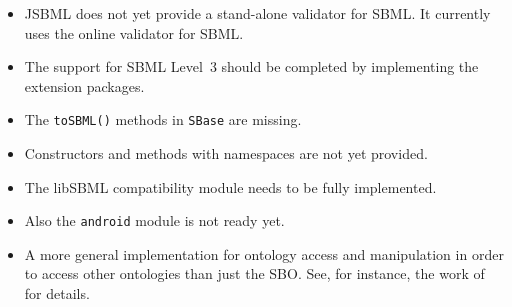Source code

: \begin{itemize}
\item JSBML does not yet provide a stand-alone validator for SBML. It currently
uses the online validator for SBML.
\item The support for SBML Level~3 should be completed by
implementing the extension packages.
\item The \texttt{toSBML()}
methods in \texttt{SBase} are missing.
\item Constructors and methods with namespaces are not yet provided.
\item The libSBML compatibility module
needs to be fully implemented.
\item Also the \texttt{android} module is not ready yet.
\item A more general implementation for ontology access and manipulation in
order to access other ontologies than just the SBO. See, for instance, the work
of \citet{Courtot2011a} for details.
\end{itemize}
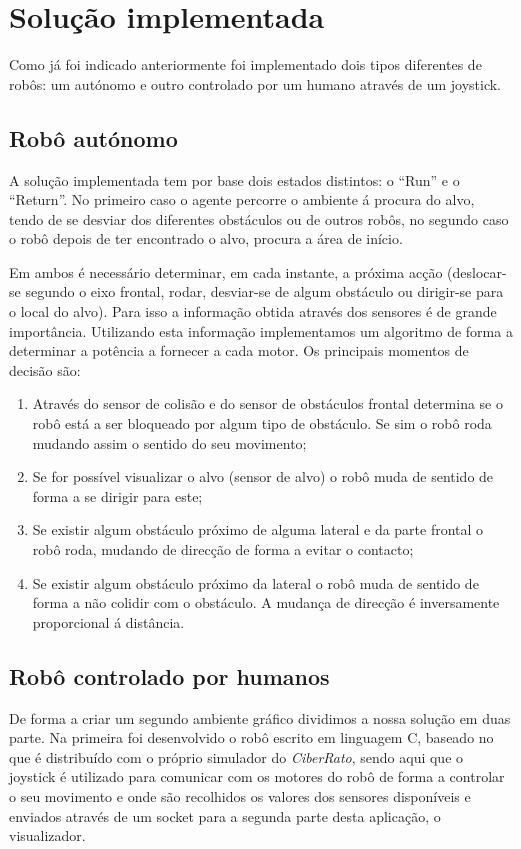 \documentclass[conference]{IEEEtran}
\begin{document}
\section{Solução implementada}
Como já foi indicado anteriormente foi implementado dois tipos diferentes de robôs: um autónomo e outro controlado por um humano através de um joystick.

\subsection{Robô autónomo}
A solução implementada tem por base dois estados distintos: o “Run” e o “Return”. No primeiro caso o agente percorre o ambiente á procura do alvo, tendo de se desviar dos diferentes obstáculos ou de outros robôs, no segundo caso o robô depois de ter encontrado o alvo, procura a área de início. 

Em ambos é necessário determinar, em cada instante, a próxima acção (deslocar-se segundo o eixo frontal, rodar, desviar-se de algum obstáculo ou dirigir-se para o local do alvo). Para isso a informação obtida através dos sensores é de grande importância. Utilizando esta informação implementamos um algoritmo de forma a determinar a potência a fornecer a cada motor. Os principais momentos de decisão são:

\begin{enumerate}
\item Através do sensor de colisão e do sensor de obstáculos frontal determina se o robô está a ser bloqueado por algum tipo de obstáculo. Se sim o robô roda mudando assim o sentido do seu movimento;
\item Se for possível visualizar o alvo (sensor de alvo) o robô muda de sentido de forma a se dirigir para este;
\item Se existir algum obstáculo próximo de alguma lateral e da parte frontal o robô roda, mudando de direcção de forma a evitar o contacto;
\item Se existir algum obstáculo próximo da lateral o robô muda de sentido de forma a não colidir com o obstáculo. A mudança de direcção é inversamente proporcional á distância.
\end{enumerate}

\subsection{Robô controlado por humanos}
De forma a criar um segundo ambiente gráfico dividimos a nossa solução em duas parte. Na primeira foi desenvolvido o robô escrito em linguagem C, baseado no  que é distribuído com o próprio simulador do \textit{CiberRato}, sendo aqui que o joystick é utilizado para comunicar com os motores do robô de forma a controlar o seu movimento e onde são recolhidos os valores dos sensores disponíveis e enviados através de um socket para a segunda parte desta aplicação, o visualizador.
\end{document}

+++++

▶ [To do] Print all of the data exactly, and do not carry over any pictures.

▶ [Result for this exercise]
Source code

: \begin{itemize}
\item JSBML does not yet provide a stand-alone validator for SBML. It currently
uses the online validator for SBML.
\item The support for SBML Level~3 should be completed by
implementing the extension packages.
\item The \texttt{toSBML()}
methods in \texttt{SBase} are missing.
\item Constructors and methods with namespaces are not yet provided.
\item The libSBML compatibility module
needs to be fully implemented.
\item Also the \texttt{android} module is not ready yet.
\item A more general implementation for ontology access and manipulation in
order to access other ontologies than just the SBO. See, for instance, the work
of \citet{Courtot2011a} for details.
\end{itemize}
 \documentclass[conference]{IEEEtran}
\begin{document}
\section{Solução implementada}
Como já foi indicado anteriormente foi implementado dois tipos diferentes de robôs: um autónomo e outro controlado por um humano através de um joystick.

\subsection{Robô autónomo}
A solução implementada tem por base dois estados distintos: o “Run” e o “Return”. No primeiro caso o agente percorre o ambiente á procura do alvo, tendo de se desviar dos diferentes obstáculos ou de outros robôs, no segundo caso o robô depois de ter encontrado o alvo, procura a área de início. 

Em ambos é necessário determinar, em cada instante, a próxima acção (deslocar-se segundo o eixo frontal, rodar, desviar-se de algum obstáculo ou dirigir-se para o local do alvo). Para isso a informação obtida através dos sensores é de grande importância. Utilizando esta informação implementamos um algoritmo de forma a determinar a potência a fornecer a cada motor. Os principais momentos de decisão são:

\begin{enumerate}
\item Através do sensor de colisão e do sensor de obstáculos frontal determina se o robô está a ser bloqueado por algum tipo de obstáculo. Se sim o robô roda mudando assim o sentido do seu movimento;
\item Se for possível visualizar o alvo (sensor de alvo) o robô muda de sentido de forma a se dirigir para este;
\item Se existir algum obstáculo próximo de alguma lateral e da parte frontal o robô roda, mudando de direcção de forma a evitar o contacto;
\item Se existir algum obstáculo próximo da lateral o robô muda de sentido de forma a não colidir com o obstáculo. A mudança de direcção é inversamente proporcional á distância.
\end{enumerate}

\subsection{Robô controlado por humanos}
De forma a criar um segundo ambiente gráfico dividimos a nossa solução em duas parte. Na primeira foi desenvolvido o robô escrito em linguagem C, baseado no  que é distribuído com o próprio simulador do \textit{CiberRato}, sendo aqui que o joystick é utilizado para comunicar com os motores do robô de forma a controlar o seu movimento e onde são recolhidos os valores dos sensores disponíveis e enviados através de um socket para a segunda parte desta aplicação, o visualizador.
\end{document}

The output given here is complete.